***** Data records *****
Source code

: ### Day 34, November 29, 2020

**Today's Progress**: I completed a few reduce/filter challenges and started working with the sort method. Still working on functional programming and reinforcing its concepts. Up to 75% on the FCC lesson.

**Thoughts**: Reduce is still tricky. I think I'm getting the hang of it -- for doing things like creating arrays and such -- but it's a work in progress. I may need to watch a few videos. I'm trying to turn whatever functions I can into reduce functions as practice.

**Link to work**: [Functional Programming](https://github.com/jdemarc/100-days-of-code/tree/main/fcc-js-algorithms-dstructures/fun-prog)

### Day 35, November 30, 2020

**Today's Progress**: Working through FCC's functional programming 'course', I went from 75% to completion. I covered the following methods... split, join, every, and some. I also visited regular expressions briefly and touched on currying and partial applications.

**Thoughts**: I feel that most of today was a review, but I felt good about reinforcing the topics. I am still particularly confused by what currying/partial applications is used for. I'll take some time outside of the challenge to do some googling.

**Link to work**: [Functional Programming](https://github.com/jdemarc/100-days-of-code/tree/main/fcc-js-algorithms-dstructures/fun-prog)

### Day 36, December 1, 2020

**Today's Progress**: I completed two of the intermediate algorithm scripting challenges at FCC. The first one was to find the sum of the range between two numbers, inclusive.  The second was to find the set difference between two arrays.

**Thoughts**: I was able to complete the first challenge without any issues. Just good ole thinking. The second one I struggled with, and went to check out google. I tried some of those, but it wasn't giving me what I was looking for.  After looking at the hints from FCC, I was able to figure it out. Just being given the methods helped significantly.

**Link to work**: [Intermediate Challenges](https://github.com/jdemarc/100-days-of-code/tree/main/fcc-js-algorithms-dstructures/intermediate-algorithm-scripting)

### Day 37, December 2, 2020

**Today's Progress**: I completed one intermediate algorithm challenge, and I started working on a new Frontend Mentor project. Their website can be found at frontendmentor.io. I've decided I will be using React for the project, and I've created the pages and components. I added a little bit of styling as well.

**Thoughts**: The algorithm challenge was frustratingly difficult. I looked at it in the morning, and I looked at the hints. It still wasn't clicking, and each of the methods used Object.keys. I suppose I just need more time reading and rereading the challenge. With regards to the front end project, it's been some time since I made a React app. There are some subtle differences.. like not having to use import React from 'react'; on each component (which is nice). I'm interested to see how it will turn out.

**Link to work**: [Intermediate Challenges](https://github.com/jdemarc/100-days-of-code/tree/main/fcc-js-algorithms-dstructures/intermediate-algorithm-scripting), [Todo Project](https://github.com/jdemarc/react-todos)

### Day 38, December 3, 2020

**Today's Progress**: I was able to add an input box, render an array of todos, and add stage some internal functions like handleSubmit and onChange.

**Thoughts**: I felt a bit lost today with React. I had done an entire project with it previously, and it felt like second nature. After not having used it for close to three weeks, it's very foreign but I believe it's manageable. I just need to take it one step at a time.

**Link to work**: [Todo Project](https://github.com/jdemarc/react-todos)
*****
● Task statement
Above are the entries. Quote exactly the lines from the one bearing "functions as practice." through the one bearing "do some googling.".

● Written response
**Thoughts**: Reduce is still tricky. I think I'm getting the hang of it -- for doing things like creating arrays and such -- but it's a work in progress. I may need to watch a few videos. I'm trying to turn whatever functions I can into reduce functions as practice.

**Link to work**: [Functional Programming](https://github.com/jdemarc/100-days-of-code/tree/main/fcc-js-algorithms-dstructures/fun-prog)

### Day 35, November 30, 2020

**Today's Progress**: Working through FCC's functional programming 'course', I went from 75% to completion. I covered the following methods... split, join, every, and some. I also visited regular expressions briefly and touched on currying and partial applications.

**Thoughts**: I feel that most of today was a review, but I felt good about reinforcing the topics. I am still particularly confused by what currying/partial applications is used for. I'll take some time outside of the challenge to do some googling.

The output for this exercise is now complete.